• [Task description]:
Repeat the entries below word for word, though any picture in them should be dropped.

Saved entries:
◇ ◇ ◇ ◇ ◇ ◇ ◇
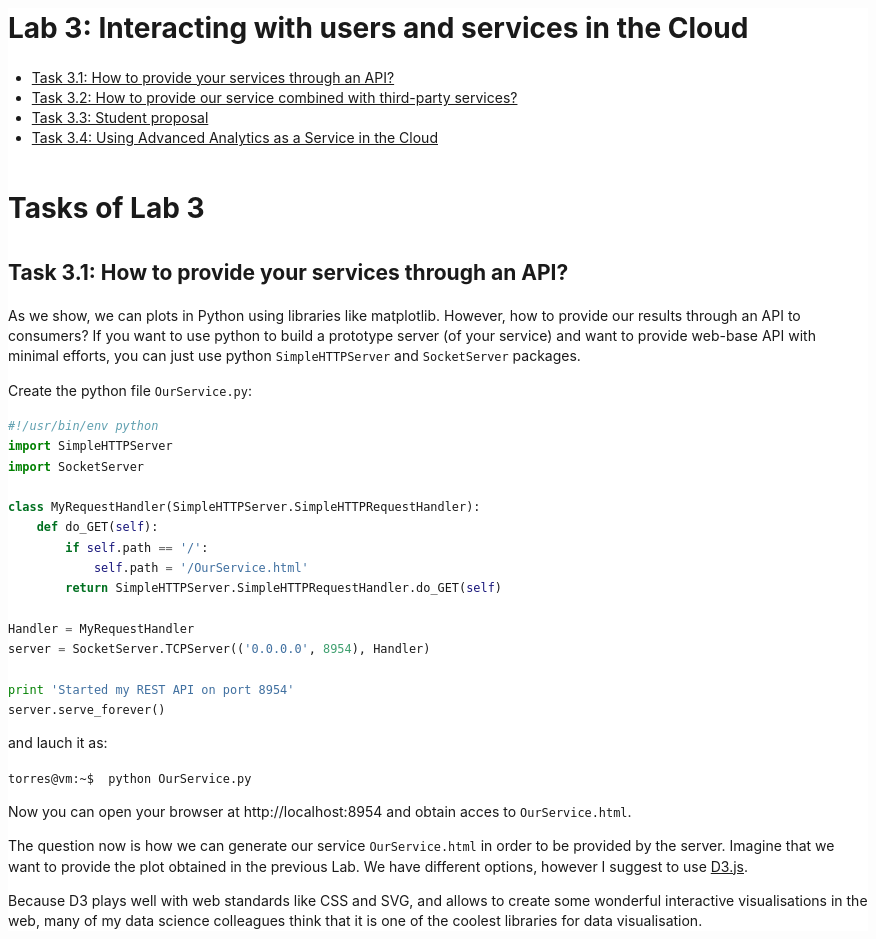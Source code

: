 # Lab 3: Interacting with users and services in the Cloud

* [Task 3.1: How to provide your services through an API?](#Tasks31)
* [Task 3.2: How to provide our service combined with third-party services?](#Tasks32)  
* [Task 3.3: Student proposal](#Tasks33)  
* [Task 3.4: Using Advanced Analytics as a Service in the Cloud](#Tasks34)  
   
<a name="Tasks31"/>

#  Tasks of Lab 3
<a name="Tasks31"/>

## Task 3.1:  How to provide your services through an API?
As we show, we can plots in Python using libraries like matplotlib.  However, how to provide our results through an API to consumers?
If you want to use python to build a prototype server (of your service) and want to provide web-base API with minimal efforts, you can just use python `SimpleHTTPServer` and `SocketServer` packages. 

Create the python file `OurService.py`:

```python
#!/usr/bin/env python
import SimpleHTTPServer
import SocketServer

class MyRequestHandler(SimpleHTTPServer.SimpleHTTPRequestHandler):
    def do_GET(self):
        if self.path == '/':
            self.path = '/OurService.html'
        return SimpleHTTPServer.SimpleHTTPRequestHandler.do_GET(self)

Handler = MyRequestHandler
server = SocketServer.TCPServer(('0.0.0.0', 8954), Handler)

print 'Started my REST API on port 8954' 
server.serve_forever()

```
and lauch it as:

```
torres@vm:~$  python OurService.py
```
Now you can open your browser at http://localhost:8954 and obtain acces to `OurService.html`.

The question now is how we can generate our service `OurService.html` in order to be provided by the server. Imagine that we want to provide the plot obtained in the previous Lab. We have different options, however I suggest to use [D3.js](https://d3js.org). 

Because D3 plays well with web standards like CSS and SVG, and allows to create some wonderful interactive visualisations in the web, many of my data science colleagues think that it is one of the coolest libraries for data visualisation.
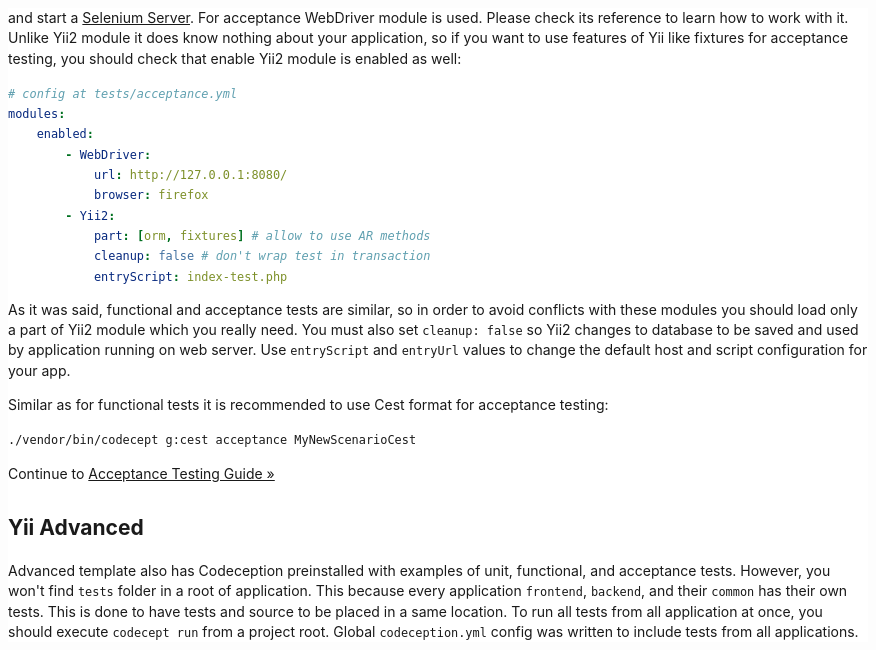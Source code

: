 and start a [Selenium Server](http://codeception.com/docs/modules/WebDriver#Local-Testing). For acceptance WebDriver module is used. Please check its reference to learn how to work with it. Unlike Yii2 module it does know nothing about your application, so if you want to use features of Yii like fixtures for acceptance testing, you should check that enable Yii2 module is enabled as well:

```yml
# config at tests/acceptance.yml
modules:
    enabled:
        - WebDriver:
            url: http://127.0.0.1:8080/
            browser: firefox
        - Yii2:
            part: [orm, fixtures] # allow to use AR methods
            cleanup: false # don't wrap test in transaction
            entryScript: index-test.php
```

As it was said, functional and acceptance tests are similar, so in order to avoid conflicts with these modules you should load only a part of Yii2 module which you really need. You must also set `cleanup: false` so Yii2 changes to database to be saved and used by application running on web server. Use `entryScript` and `entryUrl` values to change the default host and script configuration for your app.

Similar as for functional tests it is recommended to use Cest format for acceptance testing:

```
./vendor/bin/codecept g:cest acceptance MyNewScenarioCest
```

<div class="alert alert-warning">
  <span class="glyphicon glyphicon-info-sign" aria-hidden="true"></span>
  Continue to <a href="http://codeception.com/docs/03-AcceptanceTests">Acceptance Testing Guide &raquo;</a>
</div>

## Yii Advanced

Advanced template also has Codeception preinstalled with examples of unit, functional, and acceptance tests. However, you won't find `tests` folder in a root of application. This because every application `frontend`, `backend`, and their `common` has their own tests. This is done to have tests and source to be placed in a same location. To run all tests from all application at once, you should execute `codecept run` from a project root. Global `codeception.yml` config was written to include tests from all applications.
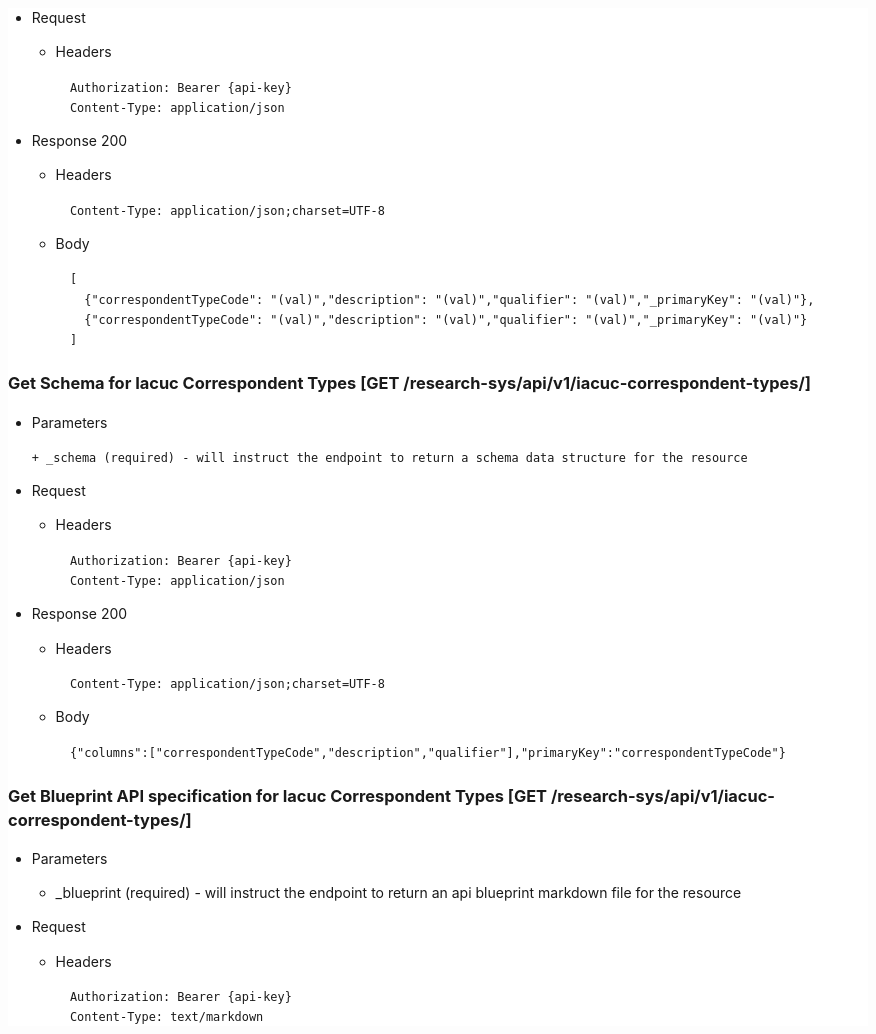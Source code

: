 + Request

    + Headers

            Authorization: Bearer {api-key}
            Content-Type: application/json 

+ Response 200
    + Headers

            Content-Type: application/json;charset=UTF-8

    + Body
    
            [
              {"correspondentTypeCode": "(val)","description": "(val)","qualifier": "(val)","_primaryKey": "(val)"},
              {"correspondentTypeCode": "(val)","description": "(val)","qualifier": "(val)","_primaryKey": "(val)"}
            ]
			
### Get Schema for Iacuc Correspondent Types [GET /research-sys/api/v1/iacuc-correspondent-types/]
	                                          
+ Parameters

      + _schema (required) - will instruct the endpoint to return a schema data structure for the resource
      
+ Request

    + Headers

            Authorization: Bearer {api-key}
            Content-Type: application/json

+ Response 200
    + Headers

            Content-Type: application/json;charset=UTF-8

    + Body
    
            {"columns":["correspondentTypeCode","description","qualifier"],"primaryKey":"correspondentTypeCode"}
		
### Get Blueprint API specification for Iacuc Correspondent Types [GET /research-sys/api/v1/iacuc-correspondent-types/]
	 
+ Parameters

     + _blueprint (required) - will instruct the endpoint to return an api blueprint markdown file for the resource
                 
+ Request

    + Headers

            Authorization: Bearer {api-key}
            Content-Type: text/markdown
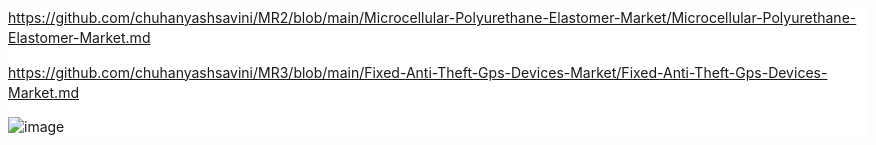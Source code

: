 https://github.com/chuhanyashsavini/MR2/blob/main/Microcellular-Polyurethane-Elastomer-Market/Microcellular-Polyurethane-Elastomer-Market.md</a></p><p><a href="https://github.com/chuhanyashsavini/MR3/blob/main/Fixed-Anti-Theft-Gps-Devices-Market/Fixed-Anti-Theft-Gps-Devices-Market.md">https://github.com/chuhanyashsavini/MR3/blob/main/Fixed-Anti-Theft-Gps-Devices-Market/Fixed-Anti-Theft-Gps-Devices-Market.md</a></p>
![image](https://github.com/user-attachments/assets/a0c982cd-a7ba-487b-9522-4dffb613a9cc)
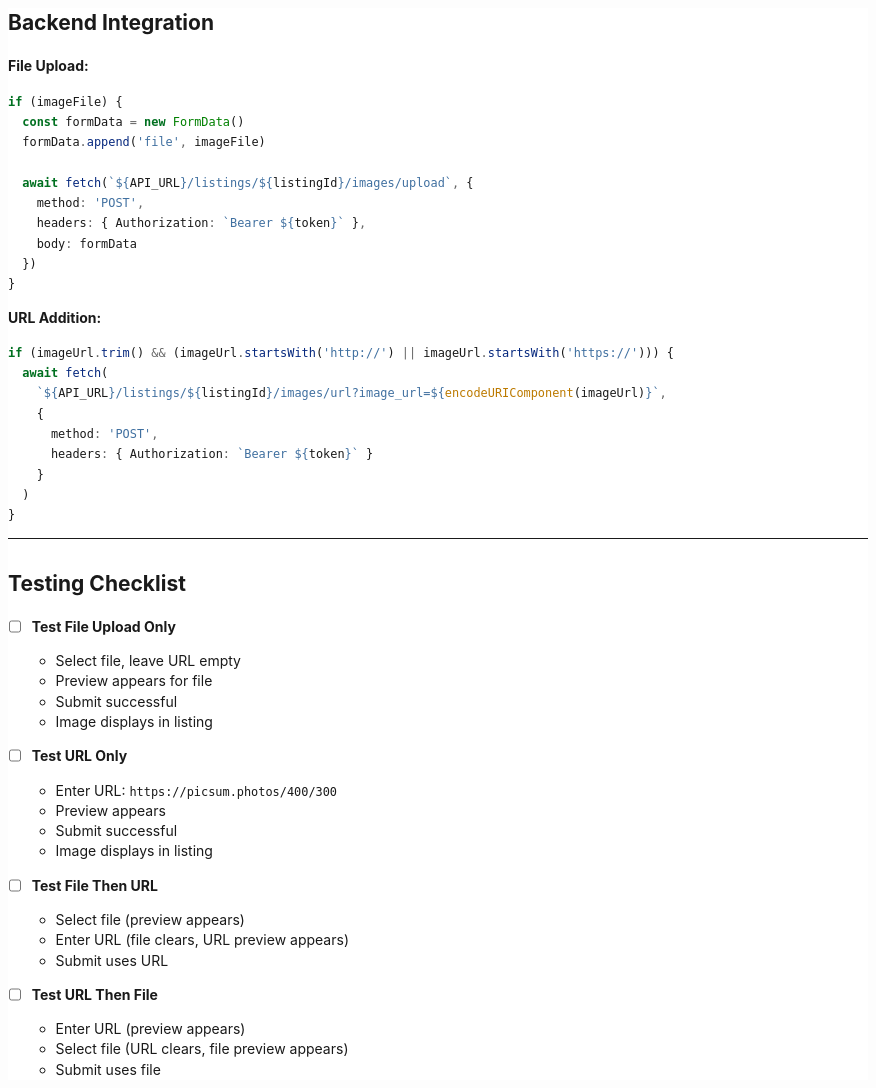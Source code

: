 
## Backend Integration

**File Upload:**
```typescript
if (imageFile) {
  const formData = new FormData()
  formData.append('file', imageFile)
  
  await fetch(`${API_URL}/listings/${listingId}/images/upload`, {
    method: 'POST',
    headers: { Authorization: `Bearer ${token}` },
    body: formData
  })
}
```

**URL Addition:**
```typescript
if (imageUrl.trim() && (imageUrl.startsWith('http://') || imageUrl.startsWith('https://'))) {
  await fetch(
    `${API_URL}/listings/${listingId}/images/url?image_url=${encodeURIComponent(imageUrl)}`,
    {
      method: 'POST',
      headers: { Authorization: `Bearer ${token}` }
    }
  )
}
```

---

## Testing Checklist

- [ ] **Test File Upload Only**
  - Select file, leave URL empty
  - Preview appears for file
  - Submit successful
  - Image displays in listing

- [ ] **Test URL Only**
  - Enter URL: `https://picsum.photos/400/300`
  - Preview appears
  - Submit successful
  - Image displays in listing

- [ ] **Test File Then URL**
  - Select file (preview appears)
  - Enter URL (file clears, URL preview appears)
  - Submit uses URL

- [ ] **Test URL Then File**
  - Enter URL (preview appears)
  - Select file (URL clears, file preview appears)
  - Submit uses file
◇ ◇ ◇ ◇ ◇ ◇ ◇
• [Completed task]:
Source code

: # Lab 3: Interacting with users and services in the Cloud

* [Task 3.1: How to provide your services through an API?](#Tasks31)
* [Task 3.2: How to provide our service combined with third-party services?](#Tasks32)  
* [Task 3.3: Student proposal](#Tasks33)  
* [Task 3.4: Using Advanced Analytics as a Service in the Cloud](#Tasks34)  
   
<a name="Tasks31"/>

#  Tasks of Lab 3
<a name="Tasks31"/>

## Task 3.1:  How to provide your services through an API?
As we show, we can plots in Python using libraries like matplotlib.  However, how to provide our results through an API to consumers?
If you want to use python to build a prototype server (of your service) and want to provide web-base API with minimal efforts, you can just use python `SimpleHTTPServer` and `SocketServer` packages. 

Create the python file `OurService.py`:

```python
#!/usr/bin/env python
import SimpleHTTPServer
import SocketServer

class MyRequestHandler(SimpleHTTPServer.SimpleHTTPRequestHandler):
    def do_GET(self):
        if self.path == '/':
            self.path = '/OurService.html'
        return SimpleHTTPServer.SimpleHTTPRequestHandler.do_GET(self)

Handler = MyRequestHandler
server = SocketServer.TCPServer(('0.0.0.0', 8954), Handler)

print 'Started my REST API on port 8954' 
server.serve_forever()

```
and lauch it as:

```
torres@vm:~$  python OurService.py
```
Now you can open your browser at http://localhost:8954 and obtain acces to `OurService.html`.

The question now is how we can generate our service `OurService.html` in order to be provided by the server. Imagine that we want to provide the plot obtained in the previous Lab. We have different options, however I suggest to use [D3.js](https://d3js.org). 

Because D3 plays well with web standards like CSS and SVG, and allows to create some wonderful interactive visualisations in the web, many of my data science colleagues think that it is one of the coolest libraries for data visualisation.
Source code

: and start a [Selenium Server](http://codeception.com/docs/modules/WebDriver#Local-Testing). For acceptance WebDriver module is used. Please check its reference to learn how to work with it. Unlike Yii2 module it does know nothing about your application, so if you want to use features of Yii like fixtures for acceptance testing, you should check that enable Yii2 module is enabled as well:

```yml
# config at tests/acceptance.yml
modules:
    enabled:
        - WebDriver:
            url: http://127.0.0.1:8080/
            browser: firefox
        - Yii2:
            part: [orm, fixtures] # allow to use AR methods
            cleanup: false # don't wrap test in transaction
            entryScript: index-test.php
```

As it was said, functional and acceptance tests are similar, so in order to avoid conflicts with these modules you should load only a part of Yii2 module which you really need. You must also set `cleanup: false` so Yii2 changes to database to be saved and used by application running on web server. Use `entryScript` and `entryUrl` values to change the default host and script configuration for your app.

Similar as for functional tests it is recommended to use Cest format for acceptance testing:

```
./vendor/bin/codecept g:cest acceptance MyNewScenarioCest
```

<div class="alert alert-warning">
  <span class="glyphicon glyphicon-info-sign" aria-hidden="true"></span>
  Continue to <a href="http://codeception.com/docs/03-AcceptanceTests">Acceptance Testing Guide &raquo;</a>
</div>

## Yii Advanced

Advanced template also has Codeception preinstalled with examples of unit, functional, and acceptance tests. However, you won't find `tests` folder in a root of application. This because every application `frontend`, `backend`, and their `common` has their own tests. This is done to have tests and source to be placed in a same location. To run all tests from all application at once, you should execute `codecept run` from a project root. Global `codeception.yml` config was written to include tests from all applications.
Source code

: + Request

    + Headers

            Authorization: Bearer {api-key}
            Content-Type: application/json 

+ Response 200
    + Headers

            Content-Type: application/json;charset=UTF-8

    + Body
    
            [
              {"correspondentTypeCode": "(val)","description": "(val)","qualifier": "(val)","_primaryKey": "(val)"},
              {"correspondentTypeCode": "(val)","description": "(val)","qualifier": "(val)","_primaryKey": "(val)"}
            ]
			
### Get Schema for Iacuc Correspondent Types [GET /research-sys/api/v1/iacuc-correspondent-types/]
	                                          
+ Parameters

      + _schema (required) - will instruct the endpoint to return a schema data structure for the resource
      
+ Request

    + Headers

            Authorization: Bearer {api-key}
            Content-Type: application/json

+ Response 200
    + Headers

            Content-Type: application/json;charset=UTF-8

    + Body
    
            {"columns":["correspondentTypeCode","description","qualifier"],"primaryKey":"correspondentTypeCode"}
		
### Get Blueprint API specification for Iacuc Correspondent Types [GET /research-sys/api/v1/iacuc-correspondent-types/]
	 
+ Parameters

     + _blueprint (required) - will instruct the endpoint to return an api blueprint markdown file for the resource
                 
+ Request

    + Headers

            Authorization: Bearer {api-key}
            Content-Type: text/markdown
Source code

: https://github.com/chuhanyashsavini/MR2/blob/main/Microcellular-Polyurethane-Elastomer-Market/Microcellular-Polyurethane-Elastomer-Market.md</a></p><p><a href="https://github.com/chuhanyashsavini/MR3/blob/main/Fixed-Anti-Theft-Gps-Devices-Market/Fixed-Anti-Theft-Gps-Devices-Market.md">https://github.com/chuhanyashsavini/MR3/blob/main/Fixed-Anti-Theft-Gps-Devices-Market/Fixed-Anti-Theft-Gps-Devices-Market.md</a></p>
![image](https://github.com/user-attachments/assets/a0c982cd-a7ba-487b-9522-4dffb613a9cc)
Source code

: 
## Backend Integration

**File Upload:**
```typescript
if (imageFile) {
  const formData = new FormData()
  formData.append('file', imageFile)
  
  await fetch(`${API_URL}/listings/${listingId}/images/upload`, {
    method: 'POST',
    headers: { Authorization: `Bearer ${token}` },
    body: formData
  })
}
```

**URL Addition:**
```typescript
if (imageUrl.trim() && (imageUrl.startsWith('http://') || imageUrl.startsWith('https://'))) {
  await fetch(
    `${API_URL}/listings/${listingId}/images/url?image_url=${encodeURIComponent(imageUrl)}`,
    {
      method: 'POST',
      headers: { Authorization: `Bearer ${token}` }
    }
  )
}
```

---

## Testing Checklist

- [ ] **Test File Upload Only**
  - Select file, leave URL empty
  - Preview appears for file
  - Submit successful
  - Image displays in listing

- [ ] **Test URL Only**
  - Enter URL: `https://picsum.photos/400/300`
  - Preview appears
  - Submit successful
  - Image displays in listing

- [ ] **Test File Then URL**
  - Select file (preview appears)
  - Enter URL (file clears, URL preview appears)
  - Submit uses URL

- [ ] **Test URL Then File**
  - Enter URL (preview appears)
  - Select file (URL clears, file preview appears)
  - Submit uses file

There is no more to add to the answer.